Vous arrive-t-il d’être visité·e par le souvenir d’une langue ?

Pensez-vous que les mots appartiennent ?

Pourriez-vous traduire un mot par un mot que vous n’employez jamais ?

Quand une chose, un état, un sentiment nouveau se présente, quel nom lui donnez-vous ?

À quel(s) sens faites-vous généralement appel quand vous avez affaire aux mots ?

Y a-t-il des langues dont vous diriez que vous y êtes sourd·e ?

Y a-t-il des intonations qui vous sont inaccessibles ?

Sauriez-vous imiter certaines langues (faute de les parler) ? votre propre façon de parler ?

Vous est-il arrivé de prendre une langue pour une autre ?

Certains mots vous font-ils systématiquement penser à d’autres ?

Percevez-vous votre langue comme un tout ?

Qu’enviez-vous aux autres langues ?

Si vous deviez apporter une modification à la langue que vous parlez, quelle serait-elle ?



Bénédicte Vilgrain, en résidence à l’Atelier Michael Woolworth (Paris) en 2016 et à la librairie Texture (Paris) en 2023-2024.
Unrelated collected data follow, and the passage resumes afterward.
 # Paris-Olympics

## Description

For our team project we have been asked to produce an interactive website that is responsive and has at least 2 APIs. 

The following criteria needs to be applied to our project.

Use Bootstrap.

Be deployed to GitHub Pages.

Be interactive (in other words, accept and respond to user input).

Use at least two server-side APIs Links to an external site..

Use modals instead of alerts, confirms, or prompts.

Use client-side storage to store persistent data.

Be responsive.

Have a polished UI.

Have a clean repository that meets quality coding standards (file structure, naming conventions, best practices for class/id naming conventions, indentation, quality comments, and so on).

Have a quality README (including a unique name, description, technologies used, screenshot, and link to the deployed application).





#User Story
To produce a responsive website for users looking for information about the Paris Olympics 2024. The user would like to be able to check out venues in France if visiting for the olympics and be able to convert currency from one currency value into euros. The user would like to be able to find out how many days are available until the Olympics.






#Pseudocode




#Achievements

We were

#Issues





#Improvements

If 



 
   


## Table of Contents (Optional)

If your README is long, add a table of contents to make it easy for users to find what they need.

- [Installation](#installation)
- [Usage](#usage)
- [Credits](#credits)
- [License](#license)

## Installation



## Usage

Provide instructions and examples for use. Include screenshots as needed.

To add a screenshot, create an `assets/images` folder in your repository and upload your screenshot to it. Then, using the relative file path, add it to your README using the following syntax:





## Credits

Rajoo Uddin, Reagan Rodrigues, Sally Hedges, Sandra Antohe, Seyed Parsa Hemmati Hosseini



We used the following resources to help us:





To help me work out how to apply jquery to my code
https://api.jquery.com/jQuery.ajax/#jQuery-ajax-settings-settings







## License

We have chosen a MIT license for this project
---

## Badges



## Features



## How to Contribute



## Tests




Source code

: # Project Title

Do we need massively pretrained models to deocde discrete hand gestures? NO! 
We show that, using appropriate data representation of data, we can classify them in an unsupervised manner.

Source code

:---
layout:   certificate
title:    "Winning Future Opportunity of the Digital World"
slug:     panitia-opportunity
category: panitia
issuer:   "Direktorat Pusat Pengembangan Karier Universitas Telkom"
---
« […] l’année dernière, une équipe internationale d’une vingtaine de neuroscientifiques publie un article dans le réputé Journal of Neurology, Neurosurgery and Psychiatry. Dans l’article, qui s’intitule “A Causal Theory of Spontaneous Confabulation”, les auteurs s’accordent à dire que nous sommes toutes et tous des “confabulatrices et confabulateurs”. Alors qu’à l’origine, on pensait que ce mécanisme ne se produisait que chez les personnes souffrant de formes graves d’amnésie, […] les scientifiques comprennent aujourd’hui que nous produisons toutes et tous en permanence des fictions, que nous prenons ensuite pour la réalité. » Je dois cet extrait de Diederik Peeters, « Confabuler », paru dans Le Journal des Laboratoires, Cahiers 2023 – 2024, à Pascal Poyet, qui résida aux Laboratoires d’Aubervilliers, 93300, en 2019-2020. J’ai bénéficié de deux résidences en Région Île-de-France : en 2016 chez Michael Woolworth, éditions et impressions lithographiques, 75011. En 2023-2024 à la librairie Texture avenue Jean-Jaurès, 75019. Cette dernière doublée, tout au long de l’année, d’un travail d’audition libre de cours de soutien en français aux élèves allophones (UPE2A) au lycée Maurice-Genevoix de Montrouge, 92120. De 2016 à 2024, j’ai éprouvé la sensation d’un monde qui, non seulement ne tenait plus par le pouvoir de ma fabulation (propre aux auteurs.rices, quels qu’ils soient), mais prenait l’eau ... aussi dans les fabulations des autres, toutes celles et ceux que j’ai l’impression d’avoir néanmoins tellement rencontré.e.s. Qu’est-ce qui le tient, alors, ce monde, à défaut de nos fables ? Le préfixe à fabulation : « confabulation ». Je remercie la Région de m’avoir fait vivre avec ce « AVEC ». Disant cela, j’ai conscience de trahir l’usage de ce terme, « confabulation », un terme de neurologie, pas de sociologie. Je le fais à dessein, car nos cerveaux ne sont pas étanches.